Goal of the exercise: In the records below, find the line that contains "- **death grips**" and the line that contains "####Personal", then retype exactly those two lines and every line between them.

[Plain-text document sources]

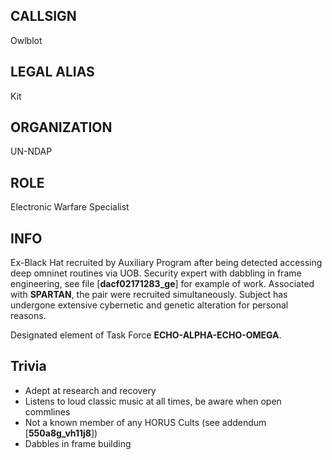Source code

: ## CALLSIGN

Owlblot

## LEGAL ALIAS

Kit

## ORGANIZATION

UN-NDAP

## ROLE

Electronic Warfare Specialist

## INFO

Ex-Black Hat recruited by Auxiliary Program after being detected accessing deep omninet routines via UOB.  Security expert with dabbling in frame engineering, see file [**dacf02171283_ge**] for example of work.  Associated with **SPARTAN**, the pair were recruited simultaneously.  Subject has undergone extensive cybernetic and genetic alteration for personal reasons.

Designated element of Task Force **ECHO-ALPHA-ECHO-OMEGA**.

## Trivia

- Adept at research and recovery
- Listens to loud classic music at all times, be aware when open commlines
- Not a known member of any HORUS Cults (see addendum [**550a8g_vh11j8**])
- Dabbles in frame building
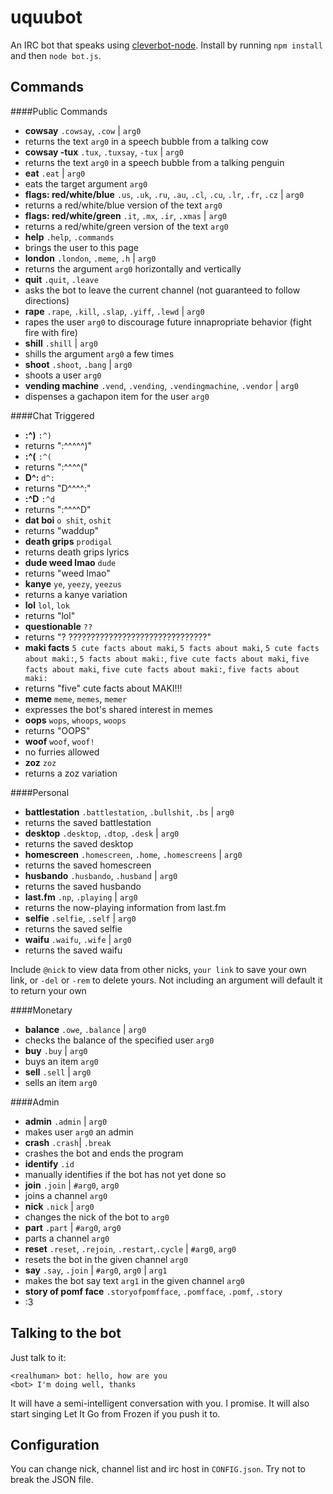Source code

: # uquubot
An IRC bot that speaks using [cleverbot-node](https://github.com/fojas/cleverbot-node).
Install by running `npm install` and then `node bot.js`.

## Commands

####Public Commands

- **cowsay** `.cowsay`, `.cow` | `arg0`
 - returns the text `arg0` in a speech bubble from a talking cow
- **cowsay -tux** `.tux`, `.tuxsay`, `-tux` | `arg0`
 - returns the text `arg0` in a speech bubble from a talking penguin
- **eat** `.eat` | `arg0`
 - eats the target argument `arg0`
- **flags: red/white/blue** `.us`, `.uk`, `.ru`, `.au`, `.cl`, `.cu`, `.lr`, `.fr`, `.cz` | `arg0`
 - returns a red/white/blue version of the text `arg0`
- **flags: red/white/green** `.it`, `.mx`, `.ir`, `.xmas` | `arg0`
 - returns a red/white/green version of the text `arg0`
- **help** `.help`, `.commands` 
 - brings the user to this page
- **london** `.london`, `.meme`, `.h` | `arg0`
 - returns the argument `arg0` horizontally and vertically
- **quit** `.quit`, `.leave` 
 - asks the bot to leave the current channel (not guaranteed to follow directions)
- **rape** `.rape`, `.kill`, `.slap`, `.yiff`, `.lewd` | `arg0`
 - rapes the user `arg0` to discourage future innapropriate behavior (fight fire with fire)
- **shill** `.shill` | `arg0`
 - shills the argument `arg0` a few times
- **shoot** `.shoot`, `.bang` | `arg0`
 - shoots a user `arg0`
- **vending machine** `.vend`, `.vending`, `.vendingmachine`, `.vendor` | `arg0`
 - dispenses a gachapon item for the user `arg0`

####Chat Triggered
- **:^)** `:^)`
 - returns ":^^^^^)"
- **:^(** `:^(`
 - returns ":^^^^("
- **D^:** `d^:`
 - returns "D^^^^:"
- **:^D** `:^d`
 - returns ":^^^^D"
- **dat boi** `o shit`, `oshit` 
 - returns "waddup"
- **death grips** `prodigal`
 - returns death grips lyrics
- **dude weed lmao** `dude` 
 - returns "weed lmao"
- **kanye** `ye`, `yeezy`, `yeezus`
 - returns a kanye variation
- **lol** `lol`, `lok` 
 - returns "lol"
- **questionable** `??` 
 - returns "? ???????????????????????????????"
- **maki facts** `5 cute facts about maki`, `5 facts about maki`, `5 cute facts about maki:`, `5 facts about maki:`, `five cute facts about maki`, `five facts about maki`, `five cute facts about maki:`, `five facts about maki:`
 - returns "five" cute facts about MAKI!!!
- **meme** `meme`, `memes`, `memer` 
 - expresses the bot's shared interest in memes
- **oops** `wops`, `whoops`, `woops` 
 - returns "OOPS"
- **woof** `woof`, `woof!` 
 - no furries allowed
- **zoz** `zoz` 
 - returns a zoz variation

####Personal

- **battlestation** `.battlestation`, `.bullshit`, `.bs` | `arg0`
 - returns the saved battlestation
- **desktop** `.desktop`, `.dtop`, `.desk` | `arg0`
 - returns the saved desktop
- **homescreen** `.homescreen`, `.home`, `.homescreens` | `arg0`
 - returns the saved homescreen
- **husbando** `.husbando`, `.husband` | `arg0`
 - returns the saved husbando
- **last.fm** `.np`, `.playing` | `arg0`
 - returns the now-playing information from last.fm
- **selfie** `.selfie`, `.self` | `arg0`
 - returns the saved selfie
- **waifu** `.waifu`, `.wife` | `arg0`
 - returns the saved waifu

Include `@nick` to view data from other nicks, `your link` to save your own link, or `-del` or `-rem` to delete yours. Not including an argument will default it to return your own

####Monetary

- **balance** `.owe`, `.balance` | `arg0`
 - checks the balance of the specified user `arg0`
- **buy** `.buy` | `arg0`
 - buys an item `arg0`
- **sell** `.sell` | `arg0`
 - sells an item `arg0`

####Admin

- **admin** `.admin` | `arg0`
 - makes user `arg0` an admin
- **crash**  `.crash`| `.break`
 - crashes the bot and ends the program
- **identify** `.id` 
 - manually identifies if the bot has not yet done so
- **join** `.join` | `#arg0`, `arg0`
 - joins a channel `arg0`
- **nick** `.nick` | `arg0`
 - changes the nick of the bot to `arg0`
- **part** `.part` | `#arg0`, `arg0`
 - parts a channel `arg0`
- **reset** `.reset`, `.rejoin`, `.restart`,`.cycle` | `#arg0`, `arg0`
 - resets the bot in the given channel `arg0`
- **say** `.say`, `.join` | `#arg0`, `arg0` | `arg1`
 - makes the bot say text `arg1` in the given channel `arg0`
- **story of pomf face** `.storyofpomfface`, `.pomfface`, `.pomf`, `.story` 
 - :3

## Talking to the bot
Just talk to it:

    <realhuman> bot: hello, how are you
    <bot> I'm doing well, thanks

It will have a semi-intelligent conversation with you. I promise. It will also start singing Let It Go from Frozen if you push it to.

## Configuration
You can change nick, channel list and irc host in `CONFIG.json`. Try not to break the JSON file.
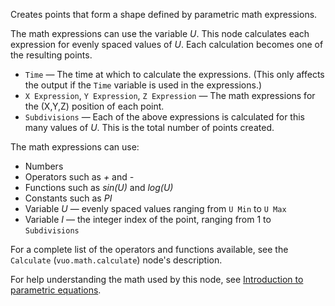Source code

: Creates points that form a shape defined by parametric math expressions. 

The math expressions can use the variable *U*. This node calculates each expression for evenly spaced values of *U*. Each calculation becomes one of the resulting points.

- `Time` — The time at which to calculate the expressions.  (This only affects the output if the `Time` variable is used in the expressions.)
- `X Expression`, `Y Expression`, `Z Expression` — The math expressions for the (X,Y,Z) position of each point. 
- `Subdivisions` — Each of the above expressions is calculated for this many values of *U*. This is the total number of points created. 

The math expressions can use:

   - Numbers
   - Operators such as *+* and *-*
   - Functions such as *sin(U)* and *log(U)*
   - Constants such as *PI*
   - Variable *U* — evenly spaced values ranging from `U Min` to `U Max`
   - Variable *I* — the integer index of the point, ranging from 1 to `Subdivisions`

For a complete list of the operators and functions available, see the `Calculate` (`vuo.math.calculate`) node's description.

For help understanding the math used by this node, see [Introduction to parametric equations](https://www.khanacademy.org/video/parametric-equations-1). 
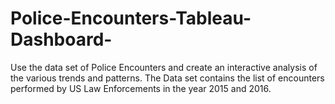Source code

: # Police-Encounters-Tableau-Dashboard-
Use the data set of Police Encounters and create an interactive analysis of the various trends and patterns. The Data set contains the list of encounters performed by US Law Enforcements in the year 2015 and 2016. 
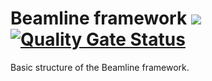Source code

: # Beamline framework [![](https://jitpack.io/v/beamline/framework.svg)](https://jitpack.io/#beamline/framework) [![Quality Gate Status](https://sonarcloud.io/api/project_badges/measure?project=beamline_framework&metric=alert_status)](https://sonarcloud.io/summary/new_code?id=beamline_framework)

Basic structure of the Beamline framework.
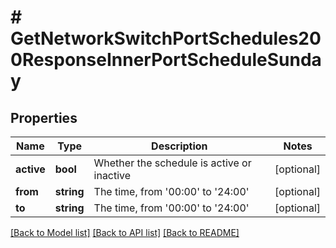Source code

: # # GetNetworkSwitchPortSchedules200ResponseInnerPortScheduleSunday

## Properties

Name | Type | Description | Notes
------------ | ------------- | ------------- | -------------
**active** | **bool** | Whether the schedule is active or inactive | [optional]
**from** | **string** | The time, from &#39;00:00&#39; to &#39;24:00&#39; | [optional]
**to** | **string** | The time, from &#39;00:00&#39; to &#39;24:00&#39; | [optional]

[[Back to Model list]](../../README.md#models) [[Back to API list]](../../README.md#endpoints) [[Back to README]](../../README.md)
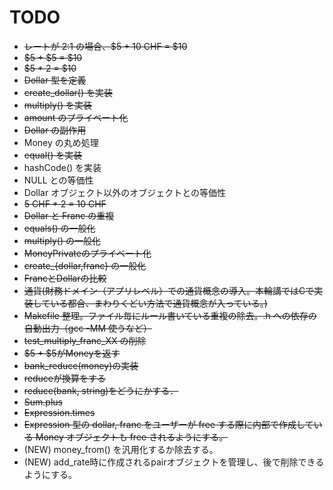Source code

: # TODO
* <del>レートが 2:1 の場合、$5 + 10 CHF = $10</del>
* <del>$5 + $5 = $10</del>
* <del>$5 * 2 = $10</del>
* <del>Dollar 型を定義</del>
* <del>create_dollar() を実装</del>
* <del>multiply() を実装</del>
* <del>amount のプライベート化</del>
* <del>Dollar の副作用</del>
* Money の丸め処理
* <del>equal() を実装</del>
* hashCode() を実装
* NULL との等価性
* Dollar オブジェクト以外のオブジェクトとの等価性
* <del>5 CHF * 2 = 10 CHF</del>
* <del>Dollar と Franc の重複</del>
* <del>equals() の一般化</del>
* <del>multiply() の一般化</del>
* <del>MoneyPrivateのプライベート化</del>
* <del>create_{dollar,franc} の一般化</del>
* <del>FrancとDollarの比較</del>
* <del>通貨(財務ドメイン（アプリレベル）での通貨概念の導入。本輪講ではCで実装している都合、まわりくどい方法で通貨概念が入っている。)</del>
* <del>Makefile 整理。ファイル毎にルール書いている重複の除去。.h への依存の自動出力（gcc -MM 使うなど）</del>
* <del>test_multiply_franc_XX の削除</del>
* <del>$5 + $5がMoneyを返す
* <del>bank_reduce(money)の実装</del> 
* <del>reduceが換算をする</del>
* <del>reduce(bank, string)をどうにかする．</del>
* <del>Sum.plus</del>
* <del>Expression.times</del>
* <del> Expression 型の dollar, franc をユーザーが free する際に内部で作成している Money オブジェクトも free されるようにする。</del>
* (NEW) money_from() を汎用化するか除去する。
* (NEW) add_rate時に作成されるpairオブジェクトを管理し、後で削除できるようにする。

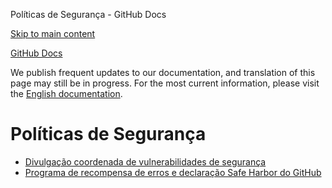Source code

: Políticas de Segurança - GitHub Docs

[Skip to main content](#main-content)

[](/pt)[GitHub Docs](/pt)

We publish frequent updates to our documentation, and translation of this page may still be in progress. For the most current information, please visit the [English documentation](/en).

Políticas de Segurança
==========

* [Divulgação coordenada de vulnerabilidades de segurança](/pt/site-policy/security-policies/coordinated-disclosure-of-security-vulnerabilities)
* [Programa de recompensa de erros e declaração Safe Harbor do GitHub](/pt/site-policy/security-policies/github-bug-bounty-program-legal-safe-harbor)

Response below:
- **death grips** `prodigal`
 - returns death grips lyrics
- **dude weed lmao** `dude` 
 - returns "weed lmao"
- **kanye** `ye`, `yeezy`, `yeezus`
 - returns a kanye variation
- **lol** `lol`, `lok` 
 - returns "lol"
- **questionable** `??` 
 - returns "? ???????????????????????????????"
- **maki facts** `5 cute facts about maki`, `5 facts about maki`, `5 cute facts about maki:`, `5 facts about maki:`, `five cute facts about maki`, `five facts about maki`, `five cute facts about maki:`, `five facts about maki:`
 - returns "five" cute facts about MAKI!!!
- **meme** `meme`, `memes`, `memer` 
 - expresses the bot's shared interest in memes
- **oops** `wops`, `whoops`, `woops` 
 - returns "OOPS"
- **woof** `woof`, `woof!` 
 - no furries allowed
- **zoz** `zoz` 
 - returns a zoz variation

####Personal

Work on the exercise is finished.